The book Twelve by Twelvee showed a version of this technique. As usual I don't leave well enough alone, I had to put my own twist on it. As soon as I saw the idea of cutting through a couple of layers of fabric and turning the corners back to look like a discovery or, in this case, flowers coming through the grass, I had to try it. Below are the layers of fabric, without another pink because I decided I didn't want the green back [same fabric as the front] showing in the square. So this little quiltie [it's 8x8 inches is really five layers of fabric, the top four having been sewn together in squares and then clipped through and lightly ironed open -- enough so what shows in each case is a variety of the pink-yellow-blue and green.
Frankly I think it is a good abstraction of flowers popping up in the grass. I was recently given the ribbon that says "happy spring" and decided to add a strip o it to the top and to make hanging loops with it as well.

This was fun, although harder to open out than I expected -- I needed a third hand to accomplish the job efficiently but was quite unable to grow one on the spur of the moment when needed. I have an idea for making another, only three layers, I think. I learned that I'd have preferred the end results if the green top fabric were uniformly the same shade on the back and front which it's not. It's interesting to me to cut through some layers and not do reverse applique but leave them raw edge. I have a little fear that the person to whom I am supposed to send this piece will not understand what I've done and will find it very weird indeed as a quilt.

Saturday, April 02, 2011

Alligators in the NYC sewers


I wish I had posted this yesterday. When in NYC over the weekend I actually did not see this -- but I wish I had. After all the years of hearing about alligators in the New York City sewers and it being debunked consistently ... They're crawling out, and they're BIG!

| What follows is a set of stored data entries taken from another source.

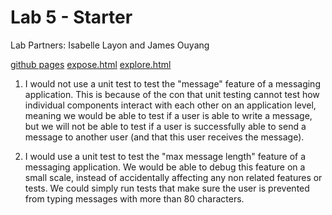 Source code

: # Lab 5 - Starter
Lab Partners: Isabelle Layon and James Ouyang

[github pages](https://ilayon.github.io/Lab5_Starter/)
[expose.html](https://ilayon.github.io/Lab5_Starter/expose.html)
[explore.html](https://ilayon.github.io/Lab5_Starter/explore.html)

1) I would not use a unit test to test the "message" feature of a messaging application. This is because of the con that unit testing cannot test how individual components
interact with each other on an application level, meaning we would be able to test if a user is able to write a message, but we will not be able to test if a user is successfully
able to send a message to another user (and that this user receives the message).

2) I would use a unit test to test the "max message length" feature of a messaging application. We would be able to debug this feature on a small scale, instead of accidentally affecting
any non related features or tests. We could simply run tests that make sure the user is prevented from typing messages with more than 80 characters.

No, he's not real, but looks real -- he's a sculpture and his dopplegangers are coming out of man holes in various places in the city -- or so the article I read said. He's meant to look entirely real -- some April Fool's joke. They'll be there a while. I love it! I love that city with all it's variety and sometimes screwy sense of humor like the street signs I've always loved that say, "Don't even think of parking here."